PROBLEM STATEMENT ▸ Exactly one number should make up the answer: how many lines of the listing contain the string "GradientBoostedTreesUtil".

DATA FOR THIS TASK ▸
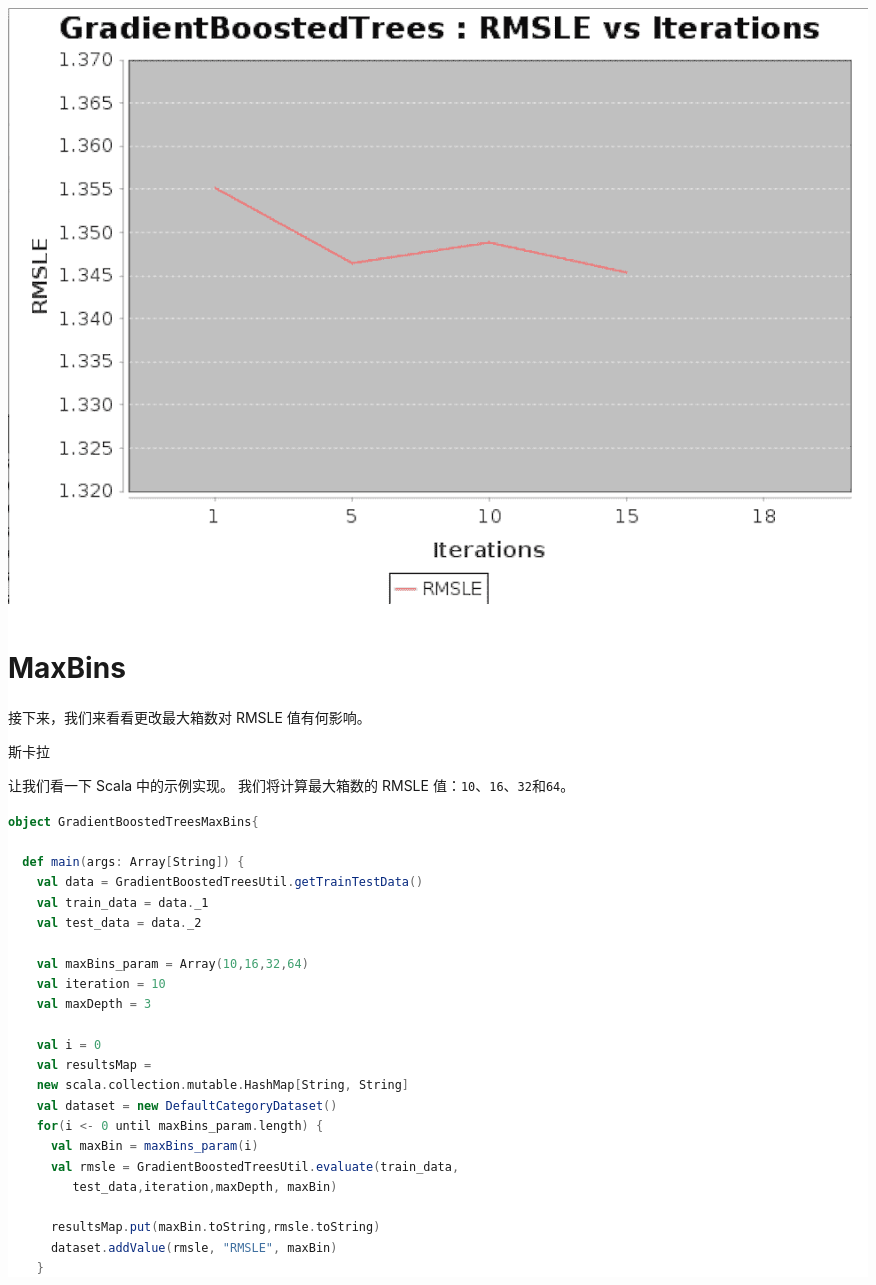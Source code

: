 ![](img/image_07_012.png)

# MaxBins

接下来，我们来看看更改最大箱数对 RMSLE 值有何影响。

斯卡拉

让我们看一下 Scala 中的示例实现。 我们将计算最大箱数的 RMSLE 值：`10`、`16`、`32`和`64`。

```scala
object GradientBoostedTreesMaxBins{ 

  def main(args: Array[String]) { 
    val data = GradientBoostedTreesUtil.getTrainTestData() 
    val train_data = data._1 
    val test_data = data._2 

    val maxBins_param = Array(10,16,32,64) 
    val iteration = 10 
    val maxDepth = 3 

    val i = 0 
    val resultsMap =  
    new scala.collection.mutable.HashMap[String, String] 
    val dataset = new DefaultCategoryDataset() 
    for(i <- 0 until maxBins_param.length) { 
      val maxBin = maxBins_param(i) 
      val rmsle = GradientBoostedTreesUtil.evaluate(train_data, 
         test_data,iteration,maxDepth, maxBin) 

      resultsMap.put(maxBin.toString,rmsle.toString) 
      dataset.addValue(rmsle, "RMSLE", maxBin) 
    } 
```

...

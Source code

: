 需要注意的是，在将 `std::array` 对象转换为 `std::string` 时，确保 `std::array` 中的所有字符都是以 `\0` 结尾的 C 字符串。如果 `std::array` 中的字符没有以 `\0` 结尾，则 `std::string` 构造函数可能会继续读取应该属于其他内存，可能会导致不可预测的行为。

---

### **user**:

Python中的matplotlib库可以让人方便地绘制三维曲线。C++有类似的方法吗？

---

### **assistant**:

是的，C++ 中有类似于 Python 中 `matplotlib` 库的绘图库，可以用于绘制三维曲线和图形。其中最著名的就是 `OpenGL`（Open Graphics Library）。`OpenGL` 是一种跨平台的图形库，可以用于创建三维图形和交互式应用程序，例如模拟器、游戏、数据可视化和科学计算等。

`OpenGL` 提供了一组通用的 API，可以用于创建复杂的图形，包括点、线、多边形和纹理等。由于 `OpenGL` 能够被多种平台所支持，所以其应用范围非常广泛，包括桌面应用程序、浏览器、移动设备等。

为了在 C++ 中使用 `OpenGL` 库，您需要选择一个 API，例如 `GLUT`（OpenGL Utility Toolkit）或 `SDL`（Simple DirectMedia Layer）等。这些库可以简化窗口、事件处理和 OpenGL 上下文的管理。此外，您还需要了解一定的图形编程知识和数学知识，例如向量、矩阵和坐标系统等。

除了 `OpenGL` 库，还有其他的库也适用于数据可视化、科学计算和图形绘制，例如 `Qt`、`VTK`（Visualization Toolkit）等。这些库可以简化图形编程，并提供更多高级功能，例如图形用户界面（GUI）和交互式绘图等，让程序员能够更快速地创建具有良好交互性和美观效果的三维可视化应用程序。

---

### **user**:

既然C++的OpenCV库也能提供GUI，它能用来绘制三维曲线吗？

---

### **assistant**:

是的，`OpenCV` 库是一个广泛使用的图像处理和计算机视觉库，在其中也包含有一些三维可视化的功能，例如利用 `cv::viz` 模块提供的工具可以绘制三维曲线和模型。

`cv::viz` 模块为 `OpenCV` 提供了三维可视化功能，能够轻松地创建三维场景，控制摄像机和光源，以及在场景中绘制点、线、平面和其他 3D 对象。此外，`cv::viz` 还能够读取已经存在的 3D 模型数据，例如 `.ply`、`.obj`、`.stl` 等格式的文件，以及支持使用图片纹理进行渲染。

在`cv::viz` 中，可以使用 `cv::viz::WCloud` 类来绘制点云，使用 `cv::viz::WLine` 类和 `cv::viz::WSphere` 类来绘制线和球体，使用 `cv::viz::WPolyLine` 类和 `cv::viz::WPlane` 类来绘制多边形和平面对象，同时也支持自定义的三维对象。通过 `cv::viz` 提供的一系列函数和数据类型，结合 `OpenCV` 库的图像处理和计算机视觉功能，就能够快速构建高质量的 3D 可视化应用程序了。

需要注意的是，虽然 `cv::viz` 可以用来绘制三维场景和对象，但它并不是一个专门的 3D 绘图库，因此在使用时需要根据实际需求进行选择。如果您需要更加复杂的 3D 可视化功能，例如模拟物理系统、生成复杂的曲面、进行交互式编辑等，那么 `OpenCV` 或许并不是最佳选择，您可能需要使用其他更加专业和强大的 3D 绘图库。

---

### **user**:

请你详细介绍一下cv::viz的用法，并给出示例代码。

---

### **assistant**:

REPLY ▸ 2